LINDSAY, Lilian (1871-1960)
Plaque erected in 2019 by English Heritage at 23 Russell Square, Bloomsbury, London, WC1H 0XG, London Borough of Camden
Profession
Dentist
Category
Medicine
Inscription
LILIAN LINDSAY 1871-1960 The First Woman Dentist to Qualify in Britain lived here
Material
Ceramic
Notes
Plaque was originally erected at 3 Hungerford Road in Islington in 2013, but was moved to present address in 2019 due to the demolition of the Hungerford Road site
Lilian Lindsay was the first British woman to qualify as a dentist and the first person in Britain to write at length about the history of her chosen profession. She is commemorated with a blue plaque at 23 Russell Square in Bloomsbury, where she lived for 15 years.
EARLY CAREER
Lilian Murray – as she was then – was educated locally at Camden School for Girls. She won a scholarship to study at the North London Collegiate School, where her headmistress was Frances Mary Buss. She defied Buss’s advice to train as a teacher for the deaf and dumb and decided instead to become a dentist.

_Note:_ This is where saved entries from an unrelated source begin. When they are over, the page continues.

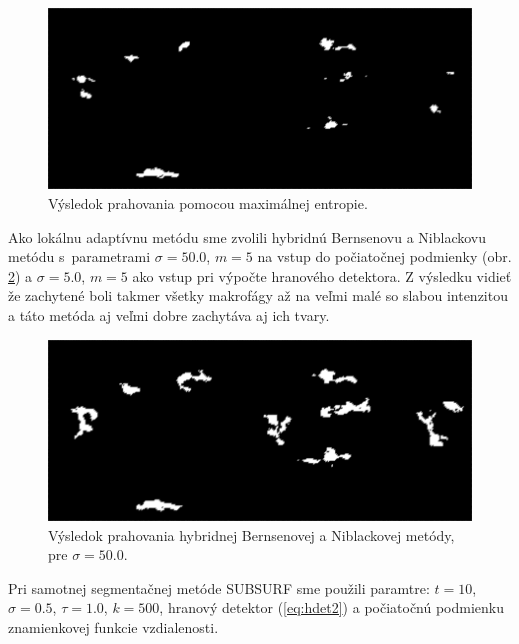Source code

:\documentclass[a4paper,11pt,oneside]{article}%
\begin{document}
\begin{figure}[H]
 \begin{center} 
 \includegraphics[scale=0.50]{pics/vysek_kapur.png}
\caption{Výsledok prahovania pomocou maximálnej entropie.}
\label{fig:vysek_kapur}
\end{center} 
\end{figure}

Ako lokálnu adaptívnu metódu sme zvolili hybridnú Bernsenovu a Niblackovu metódu s~parametrami $\sigma = 50.0$, $m = 5$ na vstup do počiatočnej podmienky (obr. \ref{fig:vysek_nb}) a $\sigma = 5.0$, $m = 5$ ako vstup pri výpočte hranového detektora. Z výsledku vidieť že zachytené boli takmer všetky makrofágy až na veľmi malé so slabou intenzitou a táto metóda aj veľmi dobre zachytáva aj ich tvary. 

\begin{figure}[H]
 \begin{center} 
 \includegraphics[scale=0.50]{pics/vysek_hybrid_nb.png}
\caption{Výsledok prahovania hybridnej Bernsenovej a Niblackovej metódy, pre $\sigma = 50.0$.}
\label{fig:vysek_nb}
\end{center} 
\end{figure}

Pri samotnej segmentačnej metóde SUBSURF sme použili paramtre: $t = 10$, $\sigma = 0.5$, $\tau = 1.0$, $k = 500$, hranový detektor (\ref{eq:hdet2}) a počiatočnú podmienku znamienkovej funkcie vzdialenosti.
\end{document}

She had not chosen an easy career path. The Royal College of Surgeons refused to admit women to its medical courses, and when she applied to study at the National Dental Hospital in London, she was interviewed on the pavement outside – women were not allowed to enter the building. Her application was rejected.
Thwarted in England, she left in 1892 to study at Edinburgh Dental Hospital and School. It was there that she met her future husband, Robert Lindsay, a fellow student. Qualifying with honours in 1895, she returned to London to set up her commercially successful dental practice at 69 Hornsey Rise in Upper Holloway – a bus ride from her childhood home. After she and Robert were married in 1905 – at the local church, St Luke’s, in Hillmarton Road – she moved to Edinburgh to set up in practice with her husband.
23 RUSSELL SQUARE
In 1920 the Lindsays retired from dental practice and moved back to London. They moved into a flat above the headquarters of British Dental Association (BDA) at 23 Russell Square, where they stayed for 15 years. Lilian took a new role as Honorary Librarian at the BDA and gathered together the country’s first dental library. The library became a resource for both students and practitioners and over the next 30 years she expanded it from an initial bequest of 350 works to over 10,000 volumes.
At the same time Lindsay became the first dentist in Britain to take a serious interest in the history of dentistry, writing over 50 journal articles and a book, A Short History of Dentistry (1933), and in 1946 publishing the first English language translation of the classic text by Pierre Fauchard, Le Chirurgien Dentiste (‘The Dental Surgeon’). Her devotion to her research can be measured by her decision to remain in London during the Blitz, saying she could not work away from the library.
Lindsay became the first female President of the BDA in 1946, and in the same year was awarded an OBE. She spent her final years in Orford, Suffolk, and died in 1960 at the age of 88.